Aquellos primeros tiempos pensaban al Estado como un actor central en la vida económica, pero no como el único. Básicamente, su presencia debía evitarse allí donde no tuviera ventaja comparativa, por lo costoso e innecesario ¿para qué participar donde ya hay alguien del mismo país que lo puede hacer razonablemente bien?.Un poco más tarde ese razonamiento cambió, dando lugar a la ingenua idea de que solo el Estado puede hacer las cosas de la manera correcta y en beneficio de todos, tal como quedó en evidencia en… ninguna parte del mundo.
Por su mira corta, su pequeñez analítica y su estrechez ideológica, el kirchnerismo decidió enfrentarse con la empresa más importante del país, un unicornio que pelea en el durísimo campo de las industrias del conocimiento. Con apenas dos décadas de vida se transformó en una referencia obligada para vendedores y compradores de todo el país, que ampliaron su mercado o si posibilidad de consumo gracias a una plataforma que les permitió cortar las cadenas de intermediarios.
Como le tocó a Shell en tiempos de Néstor o al campo y Clarín en los de Cristina, hoy Alberto ha decidido embarcarse en un conflicto estéril contra el hijo que fue a la universidad y puede ayudar a la familia a salir de la pobreza. El gobierno es el padre analfabeto que echa de la casa al hijo que aprendió a leer.
La sólida ficción según la cual el Estado es todopoderoso los impulsó a enfrentarse contra Mercado Libre de múltiples maneras, llegando al extremo del ridículo al crear una plataforma para competirle, llamada Correo Compras. Es como la plataforma cont.ar como sustituta de Netflix o la TDA como sustituta del cable, que sirven más para apuntalar un relato que como ayuda a los ciudadanos. Además, usan de base al mismo correo que Mercadolibre está dejando de usar por la imprevisibilidad en los envíos.
Podemos ir un paso más allá y preguntarnos de qué manera piensan los cráneos del cristinismo hardcore que pueden ganarle a una empresa hipereficiente, cuando todavía no sabemos si van a poder evitar que perdamos todos contra la hiperinflación. Trataron de organizar una página web para poner los pies (y no las barbas) en remojo en una palangana por el 17 de Octubre y colapsó peor que el plan de exportar cosechadoras a Angola. Tuvieron que llorar ataque extranjero para no aceptar que no pudieron manejar un tráfico que representa una fracción de los que pasan por Mercado Libre averiguando un precio antes de entrar a regatear a un comercio físico. Se parecen al gobierno anterior cuando lloró complot porque se le desprogramaron los bots y trolls de Twitter.

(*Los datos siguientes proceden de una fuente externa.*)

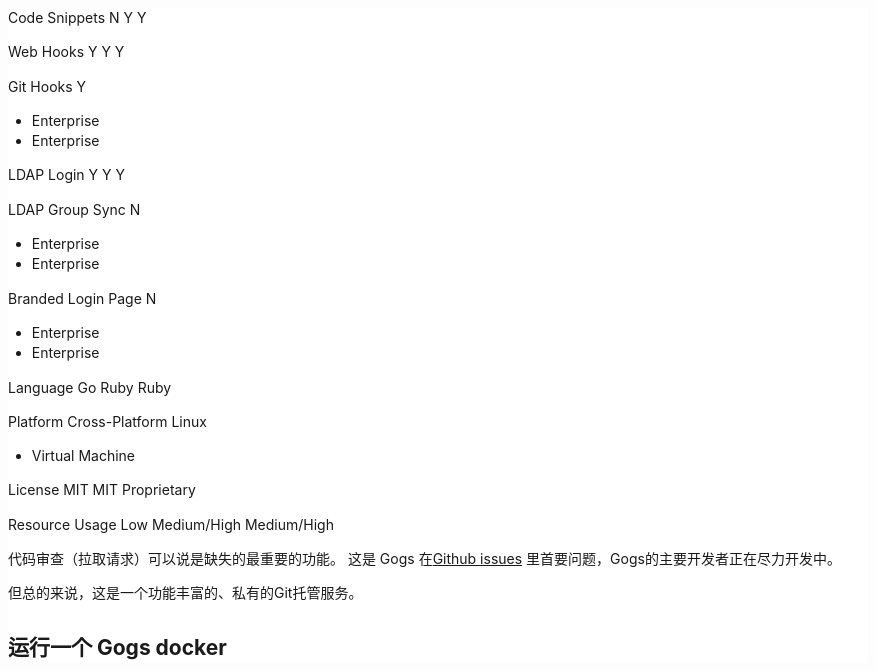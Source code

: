 Code Snippets
N
Y
Y

Web Hooks
Y
Y
Y

Git Hooks
Y
* Enterprise
* Enterprise

LDAP Login
Y
Y
Y

LDAP Group Sync
N
* Enterprise
* Enterprise

Branded Login Page
N
* Enterprise
* Enterprise

Language
Go
Ruby
Ruby

Platform
Cross-Platform
Linux
* Virtual Machine

License
MIT
MIT
Proprietary

Resource Usage
Low
Medium/High
Medium/High

代码审查（拉取请求）可以说是缺失的最重要的功能。 这是 Gogs 在[Github issues](https://github.com/gogits/gogs/issues/5) 里首要问题，Gogs的主要开发者正在尽力开发中。

但总的来说，这是一个功能丰富的、私有的Git托管服务。

## 运行一个 Gogs docker
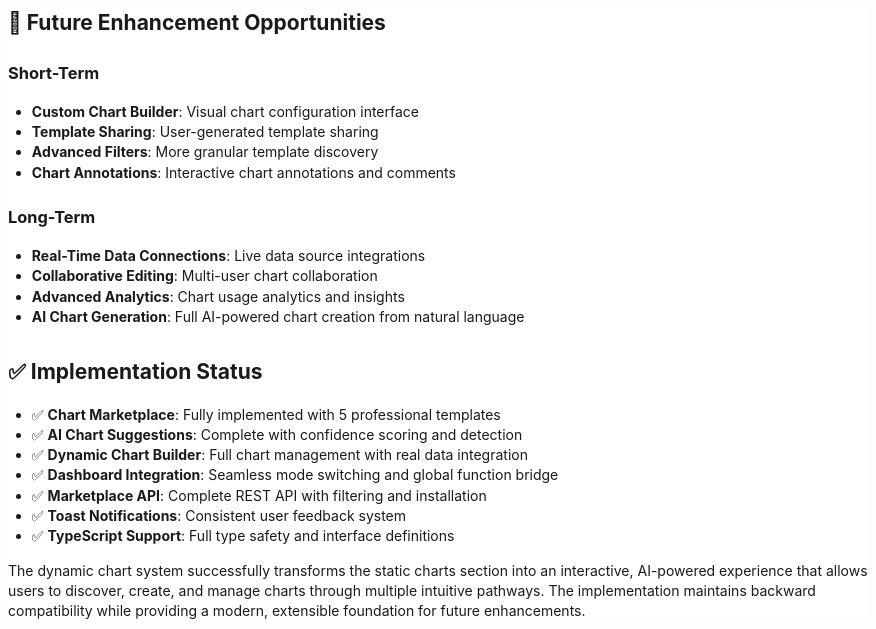 ## 🚀 Future Enhancement Opportunities

### Short-Term
- **Custom Chart Builder**: Visual chart configuration interface
- **Template Sharing**: User-generated template sharing
- **Advanced Filters**: More granular template discovery
- **Chart Annotations**: Interactive chart annotations and comments

### Long-Term
- **Real-Time Data Connections**: Live data source integrations
- **Collaborative Editing**: Multi-user chart collaboration
- **Advanced Analytics**: Chart usage analytics and insights
- **AI Chart Generation**: Full AI-powered chart creation from natural language

## ✅ Implementation Status

- ✅ **Chart Marketplace**: Fully implemented with 5 professional templates
- ✅ **AI Chart Suggestions**: Complete with confidence scoring and detection
- ✅ **Dynamic Chart Builder**: Full chart management with real data integration
- ✅ **Dashboard Integration**: Seamless mode switching and global function bridge
- ✅ **Marketplace API**: Complete REST API with filtering and installation
- ✅ **Toast Notifications**: Consistent user feedback system
- ✅ **TypeScript Support**: Full type safety and interface definitions

The dynamic chart system successfully transforms the static charts section into an interactive, AI-powered experience that allows users to discover, create, and manage charts through multiple intuitive pathways. The implementation maintains backward compatibility while providing a modern, extensible foundation for future enhancements.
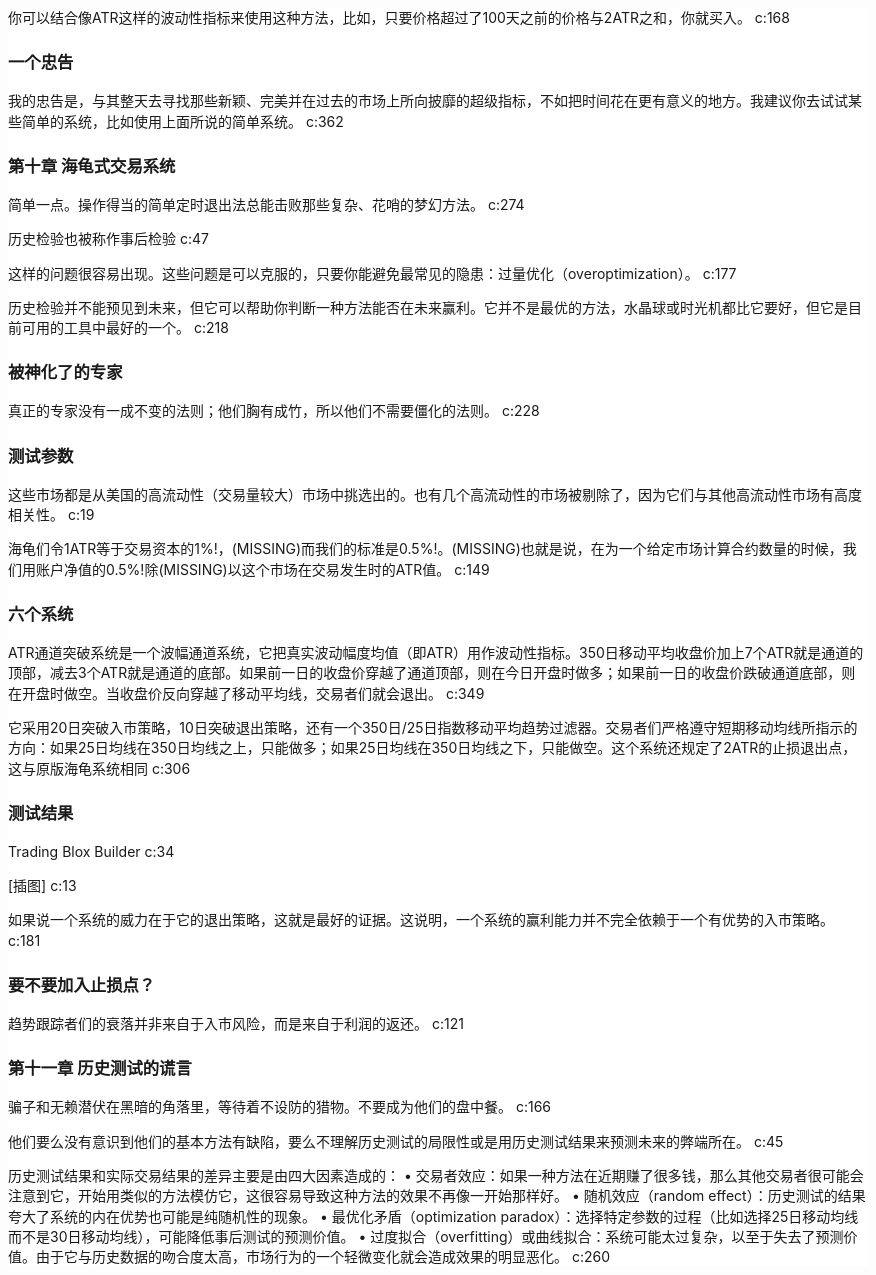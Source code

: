 你可以结合像ATR这样的波动性指标来使用这种方法，比如，只要价格超过了100天之前的价格与2ATR之和，你就买入。
 c:168

### 一个忠告

我的忠告是，与其整天去寻找那些新颖、完美并在过去的市场上所向披靡的超级指标，不如把时间花在更有意义的地方。我建议你去试试某些简单的系统，比如使用上面所说的简单系统。 c:362

### 第十章 海龟式交易系统

简单一点。操作得当的简单定时退出法总能击败那些复杂、花哨的梦幻方法。 c:274

历史检验也被称作事后检验 c:47

这样的问题很容易出现。这些问题是可以克服的，只要你能避免最常见的隐患：过量优化（overoptimization）。 c:177

历史检验并不能预见到未来，但它可以帮助你判断一种方法能否在未来赢利。它并不是最优的方法，水晶球或时光机都比它要好，但它是目前可用的工具中最好的一个。 c:218

### 被神化了的专家

真正的专家没有一成不变的法则；他们胸有成竹，所以他们不需要僵化的法则。 c:228

### 测试参数

这些市场都是从美国的高流动性（交易量较大）市场中挑选出的。也有几个高流动性的市场被剔除了，因为它们与其他高流动性市场有高度相关性。 c:19

海龟们令1ATR等于交易资本的1%!，(MISSING)而我们的标准是0.5%!。(MISSING)也就是说，在为一个给定市场计算合约数量的时候，我们用账户净值的0.5%!除(MISSING)以这个市场在交易发生时的ATR值。 c:149

### 六个系统

ATR通道突破系统是一个波幅通道系统，它把真实波动幅度均值（即ATR）用作波动性指标。350日移动平均收盘价加上7个ATR就是通道的顶部，减去3个ATR就是通道的底部。如果前一日的收盘价穿越了通道顶部，则在今日开盘时做多；如果前一日的收盘价跌破通道底部，则在开盘时做空。当收盘价反向穿越了移动平均线，交易者们就会退出。 c:349

它采用20日突破入市策略，10日突破退出策略，还有一个350日/25日指数移动平均趋势过滤器。交易者们严格遵守短期移动均线所指示的方向：如果25日均线在350日均线之上，只能做多；如果25日均线在350日均线之下，只能做空。这个系统还规定了2ATR的止损退出点，这与原版海龟系统相同 c:306

### 测试结果

Trading Blox Builder c:34

[插图] c:13

如果说一个系统的威力在于它的退出策略，这就是最好的证据。这说明，一个系统的赢利能力并不完全依赖于一个有优势的入市策略。 c:181

### 要不要加入止损点？

趋势跟踪者们的衰落并非来自于入市风险，而是来自于利润的返还。 c:121

### 第十一章 历史测试的谎言

骗子和无赖潜伏在黑暗的角落里，等待着不设防的猎物。不要成为他们的盘中餐。 c:166

他们要么没有意识到他们的基本方法有缺陷，要么不理解历史测试的局限性或是用历史测试结果来预测未来的弊端所在。 c:45

历史测试结果和实际交易结果的差异主要是由四大因素造成的：
• 交易者效应：如果一种方法在近期赚了很多钱，那么其他交易者很可能会注意到它，开始用类似的方法模仿它，这很容易导致这种方法的效果不再像一开始那样好。
• 随机效应（random effect）：历史测试的结果夸大了系统的内在优势也可能是纯随机性的现象。
• 最优化矛盾（optimization paradox）：选择特定参数的过程（比如选择25日移动均线而不是30日移动均线），可能降低事后测试的预测价值。
• 过度拟合（overfitting）或曲线拟合：系统可能太过复杂，以至于失去了预测价值。由于它与历史数据的吻合度太高，市场行为的一个轻微变化就会造成效果的明显恶化。 c:260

Si vamos a lo más serio, vivimos en un Estado que no se puede administrar ni siquiera a sí mismo. Es un Estado en el que la eficiencia y la productividad son doctrinas neoliberales para subyugar a los pueblos libres en la búsqueda de la felicidad, en lugar de criterios económicos básicos para determinar costos y beneficios de prácticamente cualquier cosa, así como la clave para ser competitivos en un mundo que, a casi cien años de la crisis del ’30, está hiper integrado.
Para lidiar con un virus decidieron cerrar escuelas, bares, bibliotecas o cementerios durante siete meses. Prohibieron que la gente se junte o que circule por las rutas. Tuvieron que destruir la economía del país porque así pretendían cuidar la salud y fallaron groseramente en la misión. Son, prácticamente, la definición de ineficiencia, improvisación e inoperancia. Y, sin embargo, se creen invencibles. Incluso para competirle a una empresa que ya vale el 10% del PBI argentino. Pura ficción.